At the end of 2011, Denbury estimated the SEC-10 value associated with the 94 MMBoe of its Bakken proved reserves at $1,512 million. Only 26% of the proved reserves were developed at year end 2011. The SEC-10 value essentially represents a five-year drilling program based on approximately 5 operated rigs and 600-700 MBoe EURs per well, in my assessment. I estimate that it includes approximately 30% of the identified undeveloped drilling locations within the core acreage. (The SEC-10 provides a valuable hint with regard to the potential value of the core acreage, which I derive to be approximately $2.5-$3.0 billion using 10% discount rate and assuming an accelerated drilling program).

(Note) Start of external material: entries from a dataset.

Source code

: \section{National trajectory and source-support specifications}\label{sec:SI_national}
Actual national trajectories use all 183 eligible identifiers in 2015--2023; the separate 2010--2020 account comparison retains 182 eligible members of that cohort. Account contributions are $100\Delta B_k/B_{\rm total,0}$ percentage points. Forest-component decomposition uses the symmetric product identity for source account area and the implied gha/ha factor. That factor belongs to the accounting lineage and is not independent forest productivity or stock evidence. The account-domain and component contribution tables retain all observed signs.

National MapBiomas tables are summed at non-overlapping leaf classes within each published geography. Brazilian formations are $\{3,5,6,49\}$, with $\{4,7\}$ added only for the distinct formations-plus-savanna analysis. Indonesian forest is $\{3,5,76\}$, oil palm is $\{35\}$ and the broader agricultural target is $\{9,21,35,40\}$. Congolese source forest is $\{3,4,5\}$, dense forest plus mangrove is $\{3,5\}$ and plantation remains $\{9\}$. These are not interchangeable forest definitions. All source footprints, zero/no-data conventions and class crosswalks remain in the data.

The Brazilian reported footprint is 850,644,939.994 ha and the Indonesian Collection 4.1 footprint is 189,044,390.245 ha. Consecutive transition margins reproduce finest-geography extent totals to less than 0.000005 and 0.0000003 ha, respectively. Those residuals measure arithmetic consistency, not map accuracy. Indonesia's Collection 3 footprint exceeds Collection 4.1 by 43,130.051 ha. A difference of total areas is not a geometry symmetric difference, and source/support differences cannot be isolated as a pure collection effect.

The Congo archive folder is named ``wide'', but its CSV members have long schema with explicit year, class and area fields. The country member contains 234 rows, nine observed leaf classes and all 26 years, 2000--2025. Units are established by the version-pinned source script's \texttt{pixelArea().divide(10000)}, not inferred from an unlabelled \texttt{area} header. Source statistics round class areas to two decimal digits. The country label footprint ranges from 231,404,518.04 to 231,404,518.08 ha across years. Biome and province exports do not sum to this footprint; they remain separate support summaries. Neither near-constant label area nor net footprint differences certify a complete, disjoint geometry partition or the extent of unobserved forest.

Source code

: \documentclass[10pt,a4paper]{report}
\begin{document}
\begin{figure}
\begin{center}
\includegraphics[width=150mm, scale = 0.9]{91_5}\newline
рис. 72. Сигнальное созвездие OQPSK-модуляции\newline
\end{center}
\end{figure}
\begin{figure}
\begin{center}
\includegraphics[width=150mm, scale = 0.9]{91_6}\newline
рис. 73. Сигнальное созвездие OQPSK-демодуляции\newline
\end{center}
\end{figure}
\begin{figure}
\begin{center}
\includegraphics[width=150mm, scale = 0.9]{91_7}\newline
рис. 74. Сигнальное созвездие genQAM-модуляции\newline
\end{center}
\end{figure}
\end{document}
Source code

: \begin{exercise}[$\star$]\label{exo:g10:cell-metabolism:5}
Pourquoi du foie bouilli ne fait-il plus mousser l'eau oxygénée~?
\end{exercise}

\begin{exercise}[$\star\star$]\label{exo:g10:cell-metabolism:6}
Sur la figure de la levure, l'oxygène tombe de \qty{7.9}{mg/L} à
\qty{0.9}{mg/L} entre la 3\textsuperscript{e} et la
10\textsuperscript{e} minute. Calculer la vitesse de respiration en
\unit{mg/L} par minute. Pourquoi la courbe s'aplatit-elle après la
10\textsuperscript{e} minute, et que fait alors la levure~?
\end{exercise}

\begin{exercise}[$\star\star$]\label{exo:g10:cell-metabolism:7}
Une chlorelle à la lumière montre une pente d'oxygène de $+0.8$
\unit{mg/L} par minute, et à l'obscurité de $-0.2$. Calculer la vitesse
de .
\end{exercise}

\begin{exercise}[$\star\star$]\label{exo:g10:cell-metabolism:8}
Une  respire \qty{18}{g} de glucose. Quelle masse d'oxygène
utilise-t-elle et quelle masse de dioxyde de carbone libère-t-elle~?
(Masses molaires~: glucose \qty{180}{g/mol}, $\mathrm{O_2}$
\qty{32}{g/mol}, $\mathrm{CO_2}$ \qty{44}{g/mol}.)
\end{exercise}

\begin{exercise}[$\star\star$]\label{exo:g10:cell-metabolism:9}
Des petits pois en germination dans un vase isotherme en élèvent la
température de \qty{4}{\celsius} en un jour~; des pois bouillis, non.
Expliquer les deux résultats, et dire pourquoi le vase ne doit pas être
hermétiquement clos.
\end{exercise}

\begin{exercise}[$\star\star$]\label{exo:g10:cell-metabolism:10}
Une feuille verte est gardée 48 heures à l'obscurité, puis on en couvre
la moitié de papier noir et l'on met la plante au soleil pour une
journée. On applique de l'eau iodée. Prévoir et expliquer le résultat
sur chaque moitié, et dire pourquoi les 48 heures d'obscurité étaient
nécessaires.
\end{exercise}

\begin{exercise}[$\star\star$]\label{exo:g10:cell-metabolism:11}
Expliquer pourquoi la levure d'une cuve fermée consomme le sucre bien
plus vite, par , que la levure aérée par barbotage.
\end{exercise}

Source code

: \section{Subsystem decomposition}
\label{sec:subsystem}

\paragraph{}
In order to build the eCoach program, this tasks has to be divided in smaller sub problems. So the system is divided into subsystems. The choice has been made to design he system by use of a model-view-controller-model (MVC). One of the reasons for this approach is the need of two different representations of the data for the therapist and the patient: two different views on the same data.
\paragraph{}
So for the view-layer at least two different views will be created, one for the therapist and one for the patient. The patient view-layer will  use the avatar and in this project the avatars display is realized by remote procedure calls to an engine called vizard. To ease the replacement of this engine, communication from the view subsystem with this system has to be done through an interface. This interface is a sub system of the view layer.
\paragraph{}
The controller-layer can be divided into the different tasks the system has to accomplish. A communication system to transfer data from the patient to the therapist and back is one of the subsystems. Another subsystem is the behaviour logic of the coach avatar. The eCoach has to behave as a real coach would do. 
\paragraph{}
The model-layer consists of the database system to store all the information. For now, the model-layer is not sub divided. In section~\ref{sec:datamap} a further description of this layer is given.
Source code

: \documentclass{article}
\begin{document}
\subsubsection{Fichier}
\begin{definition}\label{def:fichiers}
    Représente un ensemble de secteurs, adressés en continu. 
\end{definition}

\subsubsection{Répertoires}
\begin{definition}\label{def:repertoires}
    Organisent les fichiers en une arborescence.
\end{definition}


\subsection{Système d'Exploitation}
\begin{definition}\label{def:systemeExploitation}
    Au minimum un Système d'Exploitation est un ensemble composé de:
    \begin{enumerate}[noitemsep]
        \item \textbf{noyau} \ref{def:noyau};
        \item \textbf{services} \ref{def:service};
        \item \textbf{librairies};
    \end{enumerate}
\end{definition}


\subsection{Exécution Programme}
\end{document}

Average production from the properties was about 15,200 Boe/d during Q2 2012, of which 88% was oil and natural gas liquids. I estimate proved developed producing reserves at June 30, 2012 at 28 MMBoe (26% of the total 107 MMBoe booked as proved at the end of Q2) and assume 84% oil and NGLs. I estimate the M&A market value of proved developed reserves at $750-$900 million (I use a $90 WTI price deck, 12% estimated M&A discount rate for PDP reserves, and assume 10% upside to the PDP estimate). The balance of the total transaction consideration represents the implied value of undeveloped acreage.
The well result summary presented below illustrates the high quality of the acreage being acquired by Exxon (the list includes operated well completions by Denbury over the past twelve months; only the wells with some production history are included). The two wells in the Charlson area are particularly strong. It should be noted that they were drilled on single-section (640-acre) units. These data imply EURs above 1 MMBoe for long-lateral wells (1,280-acre units).
The wells in the Cherry area show a high degree of consistency and relatively low declines from 30-day average to 90-day average. This may indicate "restricted" production technique which may be used to reduce bottom hole pressure drawdown and to preserve completion integrity. Without knowing longer production history, it is difficult to estimate the associated EURs. I use the 700-800 MMBoe for Cherry area based on this limited information.
Wells in the Camp area show weaker results and may be marginally economic, based on the five wells results in the table.
Implications for Exxon
Exxon's Bakken acquisition is not insignificant even by Exxon's standards. The company will spend over $5 billion to fully develop the acquired property, which will bring total capital deployment to over $7 billion. Without doubt, the quality of the acquired acreage is high and the opportunity is a rare occurrence in the Bakken given the very large size of the package. During the past twelve months Exxon has been working hard to rebalance its North American onshore portfolio that had been strongly biased towards natural gas following the XTO acquisition. The company has been particularly active pursuing leases in the liquids-rich Woodford Ardmore play where it now has over 300,000 net acres and in the Utica where its leasehold stood at 87,000 net acres at the end of the first quarter. In addition to the Bakken (now at 600,000 net acres), Exxon also holds core positions in the Permian (400,000 net acres), the Eagle Ford (90,000 net acres), and the Cardium (235,000 net acres). Exxon will likely continue on the active acquisition path to gain additional weight in unconventional oil that would be commensurate with its size.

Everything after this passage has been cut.